Bara yang mendengar ucapan Tari yang mengatakan jika dia single parents pun membuat Bara melirik sekilas pada Tari dan para medis yang berdiri di depan ruangan dimana Bara berada.
"Jadi dia single. Pantas saja dia selalu sendiri." batin Bara dengan perasaan yang sedikit tenang di hati nya.
"Oh begitu, baik anda saja yang menandatangani surat ini." ujar nya.
Tari pun sudah menandatangani surat itu, dan operasi itu pun segera di lakukan. Tari melihat Bara yang masih duduk di ruangan itu pun menghampiri Bara yang sedang diam saja.

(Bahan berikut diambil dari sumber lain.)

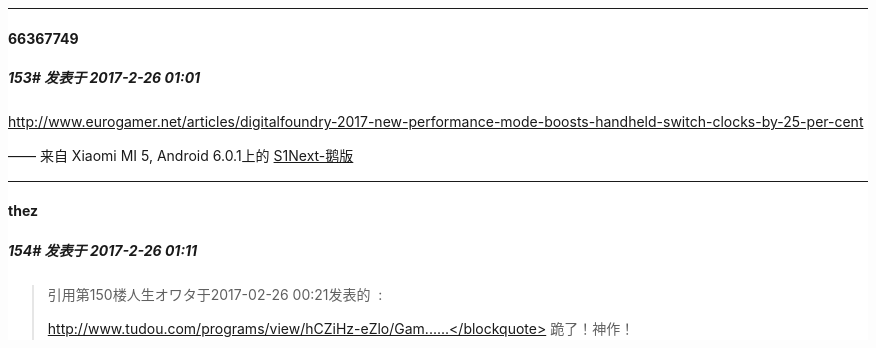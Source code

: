 

*****

####  66367749  
##### 153#       发表于 2017-2-26 01:01




http://www.eurogamer.net/articles/digitalfoundry-2017-new-performance-mode-boosts-handheld-switch-clocks-by-25-per-cent

—— 来自 Xiaomi MI 5, Android 6.0.1上的 [S1Next-鹅版](https://github.com/ykrank/S1-Next/releases)







*****

####  thez  
##### 154#       发表于 2017-2-26 01:11



<blockquote>引用第150楼人生オワタ于2017-02-26 00:21发表的  :

http://www.tudou.com/programs/view/hCZiHz-eZlo/Gam......</blockquote>
跪了！神作！


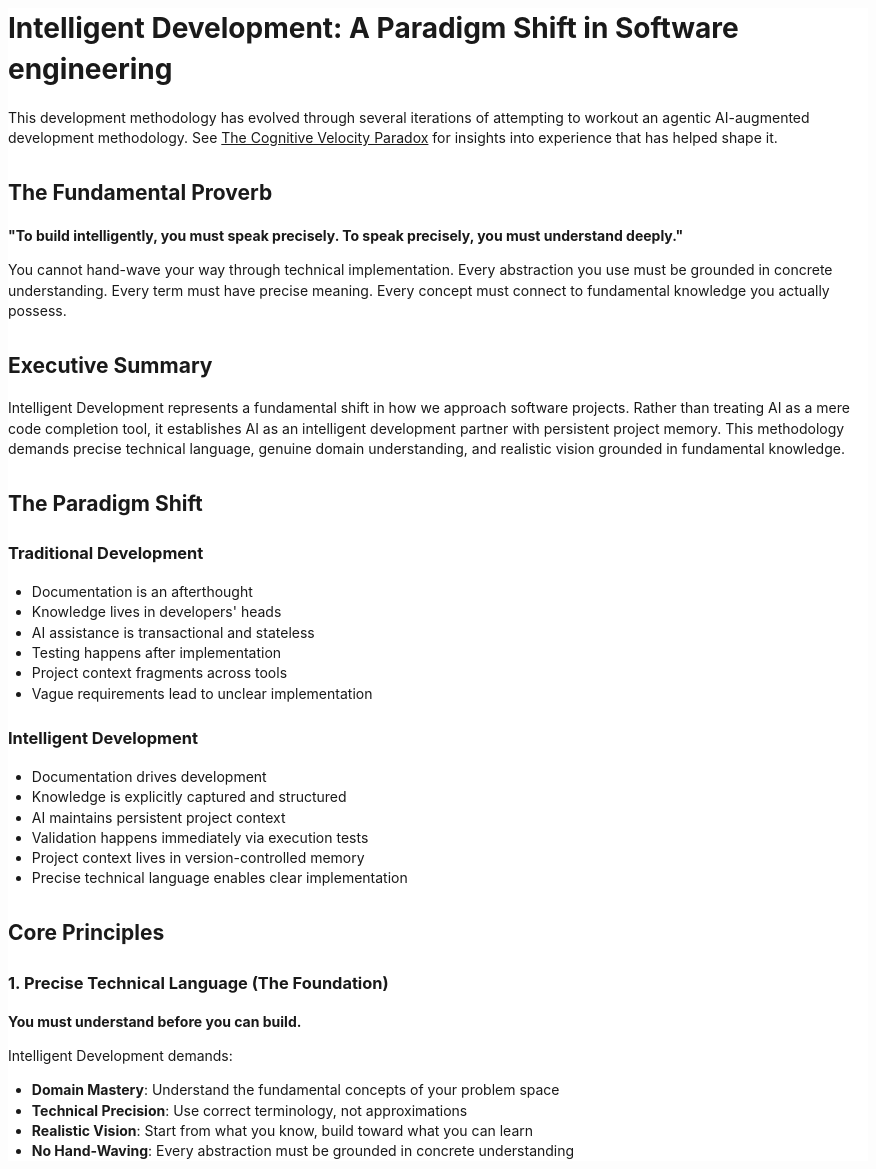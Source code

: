 # Intelligent Development: A Paradigm Shift in Software engineering

This development methodology has evolved through several iterations of attempting to workout an agentic AI-augmented development methodology. See [The Cognitive Velocity Paradox](./cognitive-velocity-paradox.md) for insights into experience that has helped shape it.

## The Fundamental Proverb

**"To build intelligently, you must speak precisely. To speak precisely, you must understand deeply."**

You cannot hand-wave your way through technical implementation. Every abstraction you use must be grounded in concrete understanding. Every term must have precise meaning. Every concept must connect to fundamental knowledge you actually possess.

## Executive Summary

Intelligent Development represents a fundamental shift in how we approach software projects. Rather than treating AI as a mere code completion tool, it establishes AI as an intelligent development partner with persistent project memory. This methodology demands precise technical language, genuine domain understanding, and realistic vision grounded in fundamental knowledge.

## The Paradigm Shift

### Traditional Development
- Documentation is an afterthought
- Knowledge lives in developers' heads
- AI assistance is transactional and stateless
- Testing happens after implementation
- Project context fragments across tools
- Vague requirements lead to unclear implementation

### Intelligent Development
- Documentation drives development
- Knowledge is explicitly captured and structured
- AI maintains persistent project context
- Validation happens immediately via execution tests
- Project context lives in version-controlled memory
- Precise technical language enables clear implementation

## Core Principles

### 1. Precise Technical Language (The Foundation)
**You must understand before you can build.**

Intelligent Development demands:
- **Domain Mastery**: Understand the fundamental concepts of your problem space
- **Technical Precision**: Use correct terminology, not approximations
- **Realistic Vision**: Start from what you know, build toward what you can learn
- **No Hand-Waving**: Every abstraction must be grounded in concrete understanding
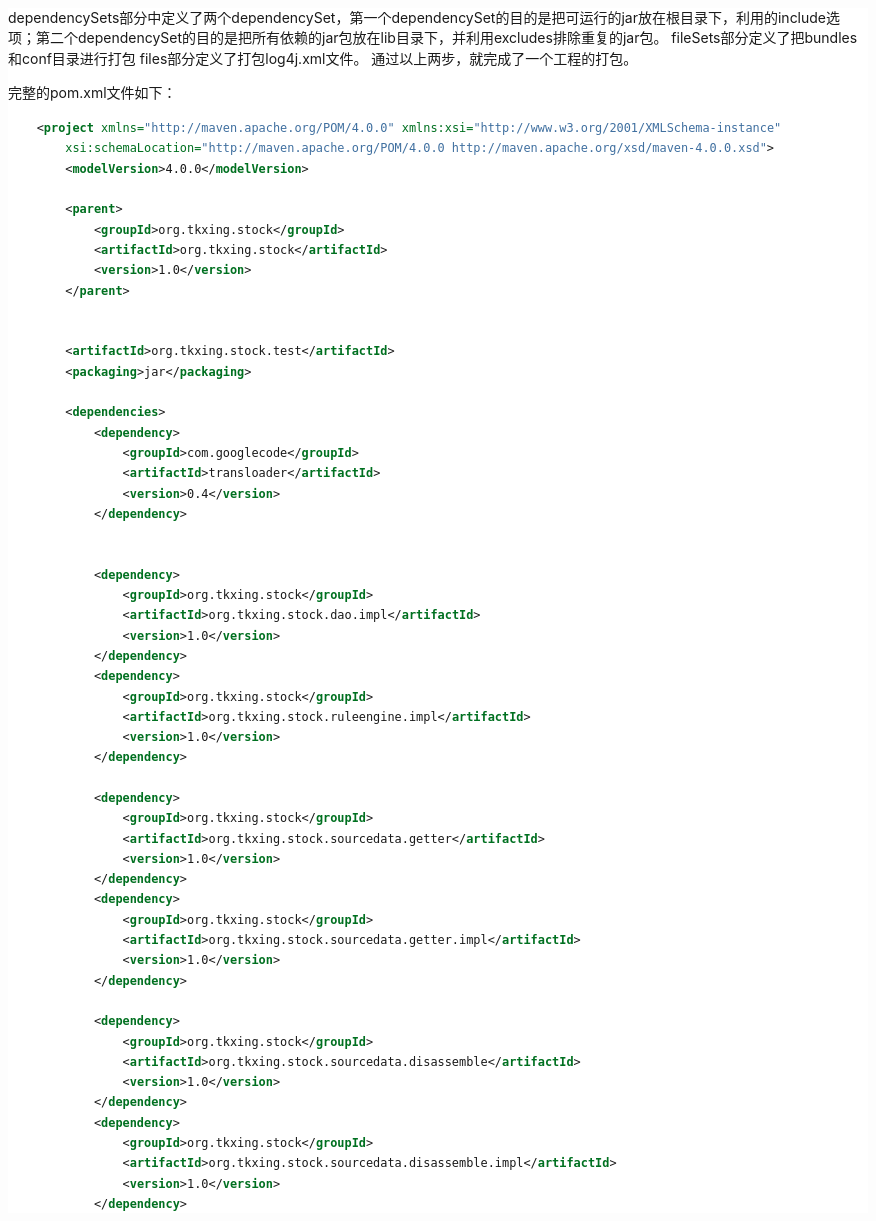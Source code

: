    dependencySets部分中定义了两个dependencySet，第一个dependencySet的目的是把可运行的jar放在根目录下，利用的include选项；第二个dependencySet的目的是把所有依赖的jar包放在lib目录下，并利用excludes排除重复的jar包。
   fileSets部分定义了把bundles和conf目录进行打包
   files部分定义了打包log4j.xml文件。
通过以上两步，就完成了一个工程的打包。

完整的pom.xml文件如下：
```xml
    <project xmlns="http://maven.apache.org/POM/4.0.0" xmlns:xsi="http://www.w3.org/2001/XMLSchema-instance"  
        xsi:schemaLocation="http://maven.apache.org/POM/4.0.0 http://maven.apache.org/xsd/maven-4.0.0.xsd">  
        <modelVersion>4.0.0</modelVersion>  
      
        <parent>  
            <groupId>org.tkxing.stock</groupId>  
            <artifactId>org.tkxing.stock</artifactId>  
            <version>1.0</version>  
        </parent>  
      
      
        <artifactId>org.tkxing.stock.test</artifactId>  
        <packaging>jar</packaging>  
      
        <dependencies>  
            <dependency>  
                <groupId>com.googlecode</groupId>  
                <artifactId>transloader</artifactId>  
                <version>0.4</version>  
            </dependency>  
      
      
            <dependency>  
                <groupId>org.tkxing.stock</groupId>  
                <artifactId>org.tkxing.stock.dao.impl</artifactId>  
                <version>1.0</version>  
            </dependency>  
            <dependency>  
                <groupId>org.tkxing.stock</groupId>  
                <artifactId>org.tkxing.stock.ruleengine.impl</artifactId>  
                <version>1.0</version>  
            </dependency>  
      
            <dependency>  
                <groupId>org.tkxing.stock</groupId>  
                <artifactId>org.tkxing.stock.sourcedata.getter</artifactId>  
                <version>1.0</version>  
            </dependency>  
            <dependency>  
                <groupId>org.tkxing.stock</groupId>  
                <artifactId>org.tkxing.stock.sourcedata.getter.impl</artifactId>  
                <version>1.0</version>  
            </dependency>  
      
            <dependency>  
                <groupId>org.tkxing.stock</groupId>  
                <artifactId>org.tkxing.stock.sourcedata.disassemble</artifactId>  
                <version>1.0</version>  
            </dependency>  
            <dependency>  
                <groupId>org.tkxing.stock</groupId>  
                <artifactId>org.tkxing.stock.sourcedata.disassemble.impl</artifactId>  
                <version>1.0</version>  
            </dependency>  
```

"Tuan, apa anda baik-baik saja?" tanya Tari ada sedikit kekhawatiran pada Bara, karena ia tahu Bara baru saja pulih dari operasi nya saat menolongnya itu dan sekarang laki-laki itu menjadi pendonor darah anaknya yang cukup membutuhkan darah dengan begitu banyak.
Bara melihat ke arah Tari sekilas. "Saya laki-laki kuat, tidak masalah jika hanya jadi pendonor." jawabnya dengan nada ketusnya, ia tidak suka terlihat lemah di hadapan orang apalagi di hadapan perempuan.
"Ah iya." balas Tari bingung berkata apa untuk membalas ucapan laki-laki arogan yang ada di hadapannya itu.
"Terima kasih tuan, karena anda sudah mendonorkan darah untuk anak saya." ucap Tari tulus.
"Tidak usah berterima kasih, suatu saat mungkin saya akan meminta balasan dari anda." ucap Bara dengan ucapan dingin nya dengan tidak sadar ia berkata seperti itu.
Tari menatap ke arah wajah tampan, tegas dan arogan itu yang sedang menutup matanya dengan bingung, apa maksud laki-laki itu.
"Kenapa anda melihat saya seperti itu?" tanya Bara masih dengan matanya yang terpejam dengan tangan di lipat di dadanya dengan angkuh. "Saya memang tampan tapi jangan berani anda menggoda saya apalagi di tempat ini." sambung Bara dengan ucapan yang datar.
Tari seakan ingin memuntahkan darah dari dalam mulutnya mendengar ucapan Bara, bisa-bisanya laki-laki arogan seperti dia berkata seperti itu. Tari pun menggelengkan kepalanya.